Investing.com – The Canadian dollar was little changed against its US counterpart on Thursday, as traders await tomorrow’s domestic employment data to gauge the Bank of Canada’s policy outlook.
While the BoC has struck a hawkish note in recent days, reiterating that it remains worried about persistent inflation, tomorrow’s labour market report will provide further insights on whether the BoC has room to keep rates higher for much longer.
"The Canadian dollar is largely bouncing around in a narrow range," noted Rahim Madhavji, president at KnightsbridgeFX.com.
"All eyes in Canada are on the Canadian employment report that's coming up tomorrow ... If the jobs data is to the upside, we could see the loonie gain quite a bit of strength off of that."

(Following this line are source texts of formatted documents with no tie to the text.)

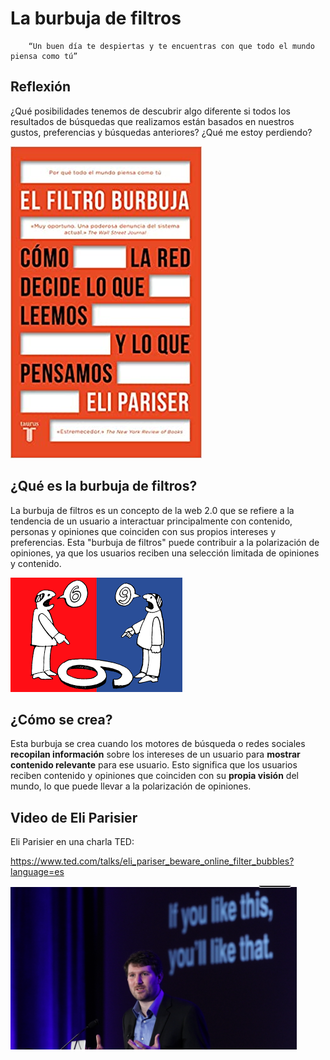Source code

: # La burbuja de filtros

        “Un buen día te despiertas y te encuentras con que todo el mundo piensa como tú”

## Reflexión

¿Qué posibilidades tenemos de descubrir algo diferente si todos los resultados de búsquedas que realizamos están basados en nuestros gustos, preferencias y búsquedas anteriores?
¿Qué me estoy perdiendo?

![](img/2022-12-14-08-04-02.png)

## ¿Qué es la burbuja de filtros?

La burbuja de filtros es un concepto de la web 2.0 que se refiere a la tendencia de un usuario a interactuar principalmente con contenido, personas y opiniones que coinciden con sus propios intereses y preferencias. Esta "burbuja de filtros" puede contribuir a la polarización de opiniones, ya que los usuarios reciben una selección limitada de opiniones y contenido.

![](img/2022-12-14-08-02-25.png)

## ¿Cómo se crea?

Esta burbuja se crea cuando los motores de búsqueda o redes sociales **recopilan información** sobre los intereses de un usuario para **mostrar contenido relevante** para ese usuario. Esto significa que los usuarios reciben contenido y opiniones que coinciden con su **propia visión** del mundo, lo que puede llevar a la polarización de opiniones.

## Video de Eli Parisier

Eli Parisier en una charla TED:

https://www.ted.com/talks/eli_pariser_beware_online_filter_bubbles?language=es

![](img/2022-12-14-08-03-25.png)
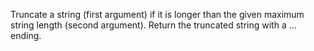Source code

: Truncate a string (first argument) if it is longer than the given maximum string length (second argument). Return the truncated string with a ... ending.

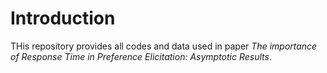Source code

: # Introduction
THis repository provides all codes and data used in paper _The importance of Response Time in Preference Elicitation: Asymptotic Results_.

The employment report is expected to show that the Canadian economy added 15,000 jobs in January. The unemployment rate meanwhile is expected to tick higher to 5.9% from 5.8% in the previous month.
The US dollar meanwhile edged higher against a basket of major currencies as initial jobless claims skewed positive, and a slew of recent commentary from the Fed, continue to push the timeline for rate cuts back.
On a technical level for the pair, analysts at OANDA note that “The recovery in USDCAD appears to have run into trouble in recent weeks near 1.3550 where it has repeatedly experienced resistance. This falls around the 50% Fibonacci retracement level and within the 55/89-day simple moving average band.”
“With the MACD now displaying a divergence with the price, it’s possible that what may be a correction has run out of momentum. A move below the end of January lows could further support this".